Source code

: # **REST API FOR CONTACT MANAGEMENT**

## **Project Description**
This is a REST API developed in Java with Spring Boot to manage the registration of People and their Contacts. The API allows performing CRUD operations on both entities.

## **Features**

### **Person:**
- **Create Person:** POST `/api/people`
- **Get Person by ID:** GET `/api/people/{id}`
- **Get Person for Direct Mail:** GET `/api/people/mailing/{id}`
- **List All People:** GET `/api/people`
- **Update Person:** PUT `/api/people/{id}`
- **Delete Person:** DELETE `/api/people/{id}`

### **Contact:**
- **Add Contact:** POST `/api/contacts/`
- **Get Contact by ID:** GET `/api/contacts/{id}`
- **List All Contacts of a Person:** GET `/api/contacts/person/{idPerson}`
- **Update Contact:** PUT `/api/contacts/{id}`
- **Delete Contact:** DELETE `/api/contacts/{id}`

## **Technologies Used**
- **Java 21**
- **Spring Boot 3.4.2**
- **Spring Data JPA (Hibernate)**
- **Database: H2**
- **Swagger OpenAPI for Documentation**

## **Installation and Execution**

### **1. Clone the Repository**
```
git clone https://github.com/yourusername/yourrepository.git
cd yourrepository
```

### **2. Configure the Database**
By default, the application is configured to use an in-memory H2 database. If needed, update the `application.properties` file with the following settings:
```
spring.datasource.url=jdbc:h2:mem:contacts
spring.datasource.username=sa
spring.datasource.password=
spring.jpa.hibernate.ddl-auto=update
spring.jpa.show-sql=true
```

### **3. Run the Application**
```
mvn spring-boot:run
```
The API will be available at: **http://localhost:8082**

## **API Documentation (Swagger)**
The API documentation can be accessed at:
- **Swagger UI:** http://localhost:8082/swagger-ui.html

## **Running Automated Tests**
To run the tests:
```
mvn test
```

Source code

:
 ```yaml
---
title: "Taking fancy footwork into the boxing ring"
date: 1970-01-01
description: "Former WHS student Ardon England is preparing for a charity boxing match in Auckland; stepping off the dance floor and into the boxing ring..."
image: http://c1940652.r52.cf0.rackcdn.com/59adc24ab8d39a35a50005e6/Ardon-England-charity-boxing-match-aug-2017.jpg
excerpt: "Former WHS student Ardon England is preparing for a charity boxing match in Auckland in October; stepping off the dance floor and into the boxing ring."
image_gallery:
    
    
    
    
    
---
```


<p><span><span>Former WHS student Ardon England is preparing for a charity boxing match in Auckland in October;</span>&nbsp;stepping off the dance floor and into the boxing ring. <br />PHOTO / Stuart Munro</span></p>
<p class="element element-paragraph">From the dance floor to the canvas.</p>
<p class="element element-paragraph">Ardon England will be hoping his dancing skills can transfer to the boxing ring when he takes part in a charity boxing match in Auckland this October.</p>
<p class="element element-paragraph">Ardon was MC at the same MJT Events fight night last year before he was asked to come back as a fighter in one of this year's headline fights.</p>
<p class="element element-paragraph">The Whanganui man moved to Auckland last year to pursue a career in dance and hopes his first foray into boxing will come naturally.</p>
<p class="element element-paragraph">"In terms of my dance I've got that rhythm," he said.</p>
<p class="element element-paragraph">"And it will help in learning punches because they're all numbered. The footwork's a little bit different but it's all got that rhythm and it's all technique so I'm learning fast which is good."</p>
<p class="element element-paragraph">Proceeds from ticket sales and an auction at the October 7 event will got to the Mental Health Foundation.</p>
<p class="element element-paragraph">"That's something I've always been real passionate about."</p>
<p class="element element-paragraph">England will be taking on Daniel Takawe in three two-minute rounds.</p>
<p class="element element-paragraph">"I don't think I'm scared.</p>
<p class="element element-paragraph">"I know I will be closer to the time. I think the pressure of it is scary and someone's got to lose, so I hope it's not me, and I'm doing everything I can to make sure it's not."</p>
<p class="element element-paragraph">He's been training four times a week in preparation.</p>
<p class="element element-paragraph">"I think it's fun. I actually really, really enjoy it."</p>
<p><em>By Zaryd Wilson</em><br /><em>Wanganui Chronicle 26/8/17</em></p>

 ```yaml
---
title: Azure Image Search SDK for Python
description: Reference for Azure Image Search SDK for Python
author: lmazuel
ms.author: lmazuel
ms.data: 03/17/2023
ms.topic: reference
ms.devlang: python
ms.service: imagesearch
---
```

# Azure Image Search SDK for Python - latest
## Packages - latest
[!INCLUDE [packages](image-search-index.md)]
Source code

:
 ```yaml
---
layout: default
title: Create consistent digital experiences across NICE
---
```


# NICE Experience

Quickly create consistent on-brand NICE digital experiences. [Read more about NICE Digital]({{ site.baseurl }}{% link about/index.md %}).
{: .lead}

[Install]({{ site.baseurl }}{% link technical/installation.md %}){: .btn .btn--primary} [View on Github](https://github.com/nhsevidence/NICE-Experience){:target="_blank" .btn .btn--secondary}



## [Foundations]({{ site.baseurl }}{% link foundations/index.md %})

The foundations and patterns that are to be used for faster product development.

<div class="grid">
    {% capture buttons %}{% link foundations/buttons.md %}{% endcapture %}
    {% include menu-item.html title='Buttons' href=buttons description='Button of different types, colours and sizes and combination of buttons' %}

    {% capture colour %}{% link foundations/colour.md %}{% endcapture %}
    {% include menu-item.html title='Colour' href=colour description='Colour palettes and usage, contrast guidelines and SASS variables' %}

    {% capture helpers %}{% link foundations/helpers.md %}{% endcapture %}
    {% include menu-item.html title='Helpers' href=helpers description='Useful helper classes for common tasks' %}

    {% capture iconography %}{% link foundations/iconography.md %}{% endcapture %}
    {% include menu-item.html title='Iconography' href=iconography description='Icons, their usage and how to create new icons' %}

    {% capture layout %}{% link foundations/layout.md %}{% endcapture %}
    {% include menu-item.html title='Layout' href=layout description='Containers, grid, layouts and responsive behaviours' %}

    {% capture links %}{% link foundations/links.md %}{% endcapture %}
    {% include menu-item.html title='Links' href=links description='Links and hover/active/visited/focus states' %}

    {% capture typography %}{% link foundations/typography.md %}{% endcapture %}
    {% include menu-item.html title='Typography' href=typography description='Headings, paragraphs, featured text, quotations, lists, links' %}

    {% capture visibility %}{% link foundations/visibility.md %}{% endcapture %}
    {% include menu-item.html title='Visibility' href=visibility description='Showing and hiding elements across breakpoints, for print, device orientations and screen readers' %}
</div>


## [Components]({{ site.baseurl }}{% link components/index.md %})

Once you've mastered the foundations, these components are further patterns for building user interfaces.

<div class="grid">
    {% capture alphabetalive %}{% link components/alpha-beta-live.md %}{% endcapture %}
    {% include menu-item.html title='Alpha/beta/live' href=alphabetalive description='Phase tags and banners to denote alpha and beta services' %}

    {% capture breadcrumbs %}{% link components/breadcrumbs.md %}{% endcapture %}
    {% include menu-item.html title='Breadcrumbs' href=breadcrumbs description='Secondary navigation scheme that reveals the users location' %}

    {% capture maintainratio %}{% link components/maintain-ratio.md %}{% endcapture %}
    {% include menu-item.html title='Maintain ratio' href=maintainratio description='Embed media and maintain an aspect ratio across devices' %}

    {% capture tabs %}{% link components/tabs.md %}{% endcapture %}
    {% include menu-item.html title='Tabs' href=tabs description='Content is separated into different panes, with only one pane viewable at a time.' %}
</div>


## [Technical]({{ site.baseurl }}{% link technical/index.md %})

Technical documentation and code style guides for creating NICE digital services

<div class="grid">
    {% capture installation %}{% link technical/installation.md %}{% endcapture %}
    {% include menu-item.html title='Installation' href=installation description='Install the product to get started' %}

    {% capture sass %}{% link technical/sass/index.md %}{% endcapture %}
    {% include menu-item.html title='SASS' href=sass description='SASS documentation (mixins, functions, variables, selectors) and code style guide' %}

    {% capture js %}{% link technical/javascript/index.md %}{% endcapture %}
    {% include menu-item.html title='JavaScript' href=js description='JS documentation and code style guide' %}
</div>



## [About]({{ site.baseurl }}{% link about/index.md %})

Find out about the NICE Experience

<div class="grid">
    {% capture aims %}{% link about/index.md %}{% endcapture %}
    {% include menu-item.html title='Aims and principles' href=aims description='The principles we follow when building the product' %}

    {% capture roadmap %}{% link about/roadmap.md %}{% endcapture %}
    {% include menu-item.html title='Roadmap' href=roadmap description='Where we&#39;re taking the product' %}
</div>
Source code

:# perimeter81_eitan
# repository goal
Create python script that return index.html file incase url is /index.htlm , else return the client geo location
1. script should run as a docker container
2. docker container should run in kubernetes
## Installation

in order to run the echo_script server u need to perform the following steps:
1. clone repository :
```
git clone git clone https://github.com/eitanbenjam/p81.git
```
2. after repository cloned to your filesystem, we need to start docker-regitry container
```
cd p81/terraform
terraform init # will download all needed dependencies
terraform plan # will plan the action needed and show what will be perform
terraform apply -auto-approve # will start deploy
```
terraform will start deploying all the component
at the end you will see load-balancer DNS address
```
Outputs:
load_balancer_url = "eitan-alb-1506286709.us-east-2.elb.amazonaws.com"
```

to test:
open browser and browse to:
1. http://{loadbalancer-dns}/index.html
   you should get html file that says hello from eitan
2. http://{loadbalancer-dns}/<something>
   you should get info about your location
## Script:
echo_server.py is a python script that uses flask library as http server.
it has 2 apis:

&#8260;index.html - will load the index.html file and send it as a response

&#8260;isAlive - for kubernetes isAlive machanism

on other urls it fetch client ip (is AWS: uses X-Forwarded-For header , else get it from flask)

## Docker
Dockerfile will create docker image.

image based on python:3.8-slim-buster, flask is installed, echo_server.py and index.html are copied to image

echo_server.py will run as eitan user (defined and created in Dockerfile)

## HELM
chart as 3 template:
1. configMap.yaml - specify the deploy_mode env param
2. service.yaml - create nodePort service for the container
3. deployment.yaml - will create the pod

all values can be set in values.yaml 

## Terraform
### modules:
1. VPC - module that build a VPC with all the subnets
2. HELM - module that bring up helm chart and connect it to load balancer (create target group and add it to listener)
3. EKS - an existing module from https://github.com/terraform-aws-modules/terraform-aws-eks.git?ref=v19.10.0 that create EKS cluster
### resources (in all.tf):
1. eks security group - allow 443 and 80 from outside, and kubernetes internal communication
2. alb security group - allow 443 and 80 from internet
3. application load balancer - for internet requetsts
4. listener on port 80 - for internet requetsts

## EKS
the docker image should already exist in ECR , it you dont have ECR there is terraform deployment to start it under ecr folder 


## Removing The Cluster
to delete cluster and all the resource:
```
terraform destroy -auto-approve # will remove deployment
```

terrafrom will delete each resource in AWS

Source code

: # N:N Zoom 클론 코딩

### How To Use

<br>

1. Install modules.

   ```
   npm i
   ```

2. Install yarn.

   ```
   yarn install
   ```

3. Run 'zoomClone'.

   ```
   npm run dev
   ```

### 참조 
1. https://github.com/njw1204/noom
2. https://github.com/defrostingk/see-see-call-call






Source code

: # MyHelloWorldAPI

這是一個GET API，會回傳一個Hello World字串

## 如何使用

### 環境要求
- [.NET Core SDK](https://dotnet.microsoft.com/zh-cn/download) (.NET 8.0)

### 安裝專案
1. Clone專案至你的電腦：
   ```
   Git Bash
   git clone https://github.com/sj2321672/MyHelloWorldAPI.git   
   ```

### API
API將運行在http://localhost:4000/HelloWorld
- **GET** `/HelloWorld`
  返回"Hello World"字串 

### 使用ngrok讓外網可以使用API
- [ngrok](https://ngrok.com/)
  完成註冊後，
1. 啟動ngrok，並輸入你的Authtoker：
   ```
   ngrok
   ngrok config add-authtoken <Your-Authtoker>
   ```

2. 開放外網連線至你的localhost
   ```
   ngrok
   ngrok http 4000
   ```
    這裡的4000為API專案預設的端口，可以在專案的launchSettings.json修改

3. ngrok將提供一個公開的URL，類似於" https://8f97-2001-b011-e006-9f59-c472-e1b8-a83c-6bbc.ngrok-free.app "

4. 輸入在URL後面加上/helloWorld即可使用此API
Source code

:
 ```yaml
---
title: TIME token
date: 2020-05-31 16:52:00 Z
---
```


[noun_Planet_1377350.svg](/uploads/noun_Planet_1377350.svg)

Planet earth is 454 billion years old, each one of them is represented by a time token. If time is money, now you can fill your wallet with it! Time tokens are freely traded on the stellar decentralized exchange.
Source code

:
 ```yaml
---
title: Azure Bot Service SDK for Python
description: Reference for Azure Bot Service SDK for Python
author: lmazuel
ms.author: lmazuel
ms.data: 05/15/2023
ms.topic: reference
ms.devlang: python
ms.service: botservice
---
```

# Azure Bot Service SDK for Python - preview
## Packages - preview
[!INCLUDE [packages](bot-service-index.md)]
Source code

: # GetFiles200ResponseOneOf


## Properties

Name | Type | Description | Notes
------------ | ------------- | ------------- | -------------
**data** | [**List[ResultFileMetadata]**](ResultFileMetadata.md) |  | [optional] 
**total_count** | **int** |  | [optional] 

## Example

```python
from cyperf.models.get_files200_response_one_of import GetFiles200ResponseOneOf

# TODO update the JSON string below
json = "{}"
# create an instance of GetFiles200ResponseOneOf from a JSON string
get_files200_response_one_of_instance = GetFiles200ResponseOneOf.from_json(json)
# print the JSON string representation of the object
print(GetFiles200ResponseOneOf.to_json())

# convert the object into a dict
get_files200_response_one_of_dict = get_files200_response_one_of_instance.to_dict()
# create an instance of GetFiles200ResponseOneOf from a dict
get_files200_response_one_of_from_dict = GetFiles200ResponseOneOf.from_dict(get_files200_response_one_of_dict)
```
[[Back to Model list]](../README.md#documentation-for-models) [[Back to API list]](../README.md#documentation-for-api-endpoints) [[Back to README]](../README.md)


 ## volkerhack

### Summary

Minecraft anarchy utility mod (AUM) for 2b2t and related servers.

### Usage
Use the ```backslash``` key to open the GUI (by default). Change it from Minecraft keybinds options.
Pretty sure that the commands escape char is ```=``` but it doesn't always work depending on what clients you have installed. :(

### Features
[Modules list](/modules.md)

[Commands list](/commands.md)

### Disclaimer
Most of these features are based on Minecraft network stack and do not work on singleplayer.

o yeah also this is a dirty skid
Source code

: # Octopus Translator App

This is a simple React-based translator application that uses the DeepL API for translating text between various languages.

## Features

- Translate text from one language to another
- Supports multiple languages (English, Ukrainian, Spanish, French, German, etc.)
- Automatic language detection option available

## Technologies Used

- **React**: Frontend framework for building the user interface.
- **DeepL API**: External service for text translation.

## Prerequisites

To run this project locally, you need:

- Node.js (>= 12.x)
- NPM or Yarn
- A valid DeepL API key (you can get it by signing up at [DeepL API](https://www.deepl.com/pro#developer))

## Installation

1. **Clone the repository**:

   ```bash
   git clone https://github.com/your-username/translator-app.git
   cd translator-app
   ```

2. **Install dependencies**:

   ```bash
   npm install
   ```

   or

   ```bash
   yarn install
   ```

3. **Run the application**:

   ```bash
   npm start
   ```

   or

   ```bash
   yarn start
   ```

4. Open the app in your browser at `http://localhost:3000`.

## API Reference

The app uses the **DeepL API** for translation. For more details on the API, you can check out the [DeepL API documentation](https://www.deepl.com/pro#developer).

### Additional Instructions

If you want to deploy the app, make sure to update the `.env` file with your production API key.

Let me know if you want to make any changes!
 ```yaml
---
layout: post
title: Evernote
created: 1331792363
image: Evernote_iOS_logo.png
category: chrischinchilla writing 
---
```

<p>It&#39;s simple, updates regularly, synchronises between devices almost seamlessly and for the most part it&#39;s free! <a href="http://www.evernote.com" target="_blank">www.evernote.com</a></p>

Required action: Please transcribe only the portion of the material that starts at the line containing "Let me know if you want to make any changes!" and runs through its last line, inclusive, exactly as given.

Answer to the problem:
Let me know if you want to make any changes!
 ```yaml
---
layout: post
title: Evernote
created: 1331792363
image: Evernote_iOS_logo.png
category: chrischinchilla writing 
---
```

<p>It&#39;s simple, updates regularly, synchronises between devices almost seamlessly and for the most part it&#39;s free! <a href="http://www.evernote.com" target="_blank">www.evernote.com</a></p>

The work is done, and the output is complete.